*MATERIAL FOR THE TASK*:
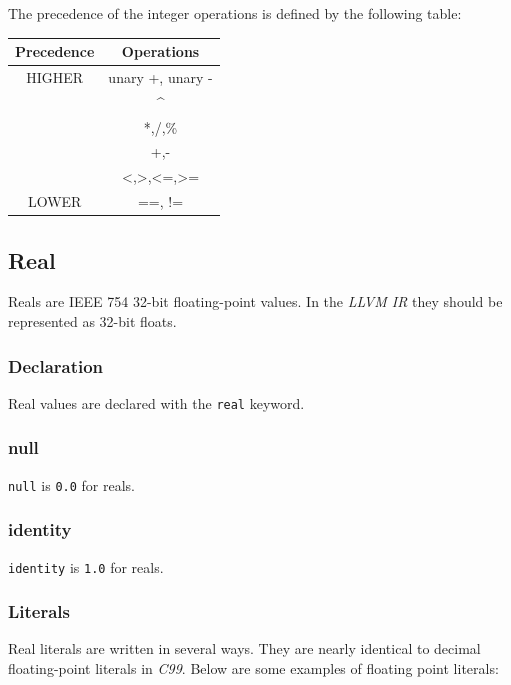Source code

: \documentclass{article}
\begin{document}
		The precedence of the integer operations is defined by the following table:

		\begin{center}
			\begin{tabular}{|c|c|}
			\hline
			\textbf{Precedence} & \textbf{Operations} \\
			\hline
			HIGHER & unary +, unary - \\
			       & \textasciicircum \\
			       & *,/,\%		        \\
			       & +,-   		        \\
			       & <,>,<=,>=        \\
			LOWER  & ==, !=		        \\
			\hline
			\end{tabular}
		\end{center}


	\subsection{Real}\label{sec:real}

		Reals are IEEE 754 32-bit floating-point values. In the \textit{LLVM IR} they should be represented as 32-bit
		floats.

	\subsubsection{Declaration}

		Real values are declared with the \texttt{real} keyword.

	\subsubsection{null}

		\texttt{null} is \texttt{0.0} for reals.

	\subsubsection{identity}

		\texttt{identity} is \texttt{1.0} for reals.

	\subsubsection{Literals}
  \label{sssec:real_lit}

		Real literals are written in several ways. They are nearly identical to decimal floating-point literals in
		\textit{C99}. Below are some examples of floating point literals:
\end{document}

*EXERCISE PROMPT*:
For each record above, write out its text exactly and skip any picture.

*WRITTEN ANSWER*:
Source code

: \documentclass{article}
\begin{document}
		The precedence of the integer operations is defined by the following table:

		\begin{center}
			\begin{tabular}{|c|c|}
			\hline
			\textbf{Precedence} & \textbf{Operations} \\
			\hline
			HIGHER & unary +, unary - \\
			       & \textasciicircum \\
			       & *,/,\%		        \\
			       & +,-   		        \\
			       & <,>,<=,>=        \\
			LOWER  & ==, !=		        \\
			\hline
			\end{tabular}
		\end{center}


	\subsection{Real}\label{sec:real}

		Reals are IEEE 754 32-bit floating-point values. In the \textit{LLVM IR} they should be represented as 32-bit
		floats.

	\subsubsection{Declaration}

		Real values are declared with the \texttt{real} keyword.

	\subsubsection{null}

		\texttt{null} is \texttt{0.0} for reals.

	\subsubsection{identity}

		\texttt{identity} is \texttt{1.0} for reals.

	\subsubsection{Literals}
  \label{sssec:real_lit}

		Real literals are written in several ways. They are nearly identical to decimal floating-point literals in
		\textit{C99}. Below are some examples of floating point literals:
\end{document}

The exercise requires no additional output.